Problem details: From the entries below, count the lines holding the word "with" and give nothing but the number.

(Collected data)
* * * * * * * * *

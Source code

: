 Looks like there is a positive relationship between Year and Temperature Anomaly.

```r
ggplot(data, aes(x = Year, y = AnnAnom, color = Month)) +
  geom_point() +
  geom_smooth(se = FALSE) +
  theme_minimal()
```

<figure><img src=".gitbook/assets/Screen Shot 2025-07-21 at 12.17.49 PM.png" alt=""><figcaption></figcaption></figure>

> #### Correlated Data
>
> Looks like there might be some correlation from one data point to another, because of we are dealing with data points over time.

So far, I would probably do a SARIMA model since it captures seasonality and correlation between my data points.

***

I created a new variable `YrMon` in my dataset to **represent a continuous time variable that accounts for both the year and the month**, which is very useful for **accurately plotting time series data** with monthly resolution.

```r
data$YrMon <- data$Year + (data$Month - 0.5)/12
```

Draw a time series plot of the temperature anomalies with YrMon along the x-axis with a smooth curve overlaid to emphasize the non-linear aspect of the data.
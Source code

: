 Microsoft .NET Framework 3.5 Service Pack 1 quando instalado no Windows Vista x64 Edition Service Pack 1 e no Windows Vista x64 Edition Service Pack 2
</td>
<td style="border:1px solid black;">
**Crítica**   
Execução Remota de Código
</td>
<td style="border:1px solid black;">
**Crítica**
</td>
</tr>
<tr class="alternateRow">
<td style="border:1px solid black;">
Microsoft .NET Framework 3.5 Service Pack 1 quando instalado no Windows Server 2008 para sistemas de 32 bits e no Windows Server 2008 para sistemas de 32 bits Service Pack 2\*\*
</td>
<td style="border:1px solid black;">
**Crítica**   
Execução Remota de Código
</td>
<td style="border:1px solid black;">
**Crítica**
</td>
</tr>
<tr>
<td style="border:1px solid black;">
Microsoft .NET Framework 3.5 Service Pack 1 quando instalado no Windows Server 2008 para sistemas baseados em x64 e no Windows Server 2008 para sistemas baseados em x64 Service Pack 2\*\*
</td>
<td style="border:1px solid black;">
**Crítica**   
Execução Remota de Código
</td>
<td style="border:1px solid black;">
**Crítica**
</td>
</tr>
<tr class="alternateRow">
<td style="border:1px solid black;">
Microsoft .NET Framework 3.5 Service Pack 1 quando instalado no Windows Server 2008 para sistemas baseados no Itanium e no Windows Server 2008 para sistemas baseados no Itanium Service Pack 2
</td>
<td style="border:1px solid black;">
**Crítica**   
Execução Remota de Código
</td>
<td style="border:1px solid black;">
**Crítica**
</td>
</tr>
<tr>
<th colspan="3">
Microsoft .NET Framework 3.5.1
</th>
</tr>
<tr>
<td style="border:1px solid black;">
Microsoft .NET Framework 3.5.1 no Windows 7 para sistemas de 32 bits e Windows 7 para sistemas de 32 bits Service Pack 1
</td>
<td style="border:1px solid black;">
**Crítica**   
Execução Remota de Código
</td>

* * * * * * * * *

Response to the task: 3